START MATERIAL FOR THIS TASK

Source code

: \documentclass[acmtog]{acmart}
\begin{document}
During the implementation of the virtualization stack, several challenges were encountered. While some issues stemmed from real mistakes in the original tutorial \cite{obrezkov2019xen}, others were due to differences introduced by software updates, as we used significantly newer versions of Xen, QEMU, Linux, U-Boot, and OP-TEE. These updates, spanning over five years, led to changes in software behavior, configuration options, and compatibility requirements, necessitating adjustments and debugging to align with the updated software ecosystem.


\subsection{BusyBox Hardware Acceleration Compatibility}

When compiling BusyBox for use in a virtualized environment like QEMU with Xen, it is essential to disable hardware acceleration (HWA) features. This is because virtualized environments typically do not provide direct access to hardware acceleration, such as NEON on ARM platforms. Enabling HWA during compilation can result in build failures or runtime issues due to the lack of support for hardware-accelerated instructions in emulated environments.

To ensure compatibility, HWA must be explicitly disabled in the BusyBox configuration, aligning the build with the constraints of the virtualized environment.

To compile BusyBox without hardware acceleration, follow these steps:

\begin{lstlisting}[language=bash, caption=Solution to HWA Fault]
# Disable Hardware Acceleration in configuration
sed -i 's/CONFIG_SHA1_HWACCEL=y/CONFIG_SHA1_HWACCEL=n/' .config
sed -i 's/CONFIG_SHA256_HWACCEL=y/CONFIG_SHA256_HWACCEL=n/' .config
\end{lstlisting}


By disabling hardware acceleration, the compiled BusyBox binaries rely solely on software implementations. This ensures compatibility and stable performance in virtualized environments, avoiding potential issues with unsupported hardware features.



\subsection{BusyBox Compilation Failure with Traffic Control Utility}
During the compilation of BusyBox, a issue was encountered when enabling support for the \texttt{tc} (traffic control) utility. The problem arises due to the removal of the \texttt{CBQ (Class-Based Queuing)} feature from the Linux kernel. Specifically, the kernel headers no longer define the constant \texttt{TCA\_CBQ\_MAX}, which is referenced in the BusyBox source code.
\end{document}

END MATERIAL FOR THIS TASK

**PROBLEM REQUIREMENTS**
Repeat the material word for word, leaving out no line.

**ANSWER SPACE**
Source code

: \documentclass[acmtog]{acmart}
\begin{document}
During the implementation of the virtualization stack, several challenges were encountered. While some issues stemmed from real mistakes in the original tutorial \cite{obrezkov2019xen}, others were due to differences introduced by software updates, as we used significantly newer versions of Xen, QEMU, Linux, U-Boot, and OP-TEE. These updates, spanning over five years, led to changes in software behavior, configuration options, and compatibility requirements, necessitating adjustments and debugging to align with the updated software ecosystem.


\subsection{BusyBox Hardware Acceleration Compatibility}

When compiling BusyBox for use in a virtualized environment like QEMU with Xen, it is essential to disable hardware acceleration (HWA) features. This is because virtualized environments typically do not provide direct access to hardware acceleration, such as NEON on ARM platforms. Enabling HWA during compilation can result in build failures or runtime issues due to the lack of support for hardware-accelerated instructions in emulated environments.

To ensure compatibility, HWA must be explicitly disabled in the BusyBox configuration, aligning the build with the constraints of the virtualized environment.

To compile BusyBox without hardware acceleration, follow these steps:

\begin{lstlisting}[language=bash, caption=Solution to HWA Fault]
# Disable Hardware Acceleration in configuration
sed -i 's/CONFIG_SHA1_HWACCEL=y/CONFIG_SHA1_HWACCEL=n/' .config
sed -i 's/CONFIG_SHA256_HWACCEL=y/CONFIG_SHA256_HWACCEL=n/' .config
\end{lstlisting}


By disabling hardware acceleration, the compiled BusyBox binaries rely solely on software implementations. This ensures compatibility and stable performance in virtualized environments, avoiding potential issues with unsupported hardware features.



\subsection{BusyBox Compilation Failure with Traffic Control Utility}
During the compilation of BusyBox, a issue was encountered when enabling support for the \texttt{tc} (traffic control) utility. The problem arises due to the removal of the \texttt{CBQ (Class-Based Queuing)} feature from the Linux kernel. Specifically, the kernel headers no longer define the constant \texttt{TCA\_CBQ\_MAX}, which is referenced in the BusyBox source code.
\end{document}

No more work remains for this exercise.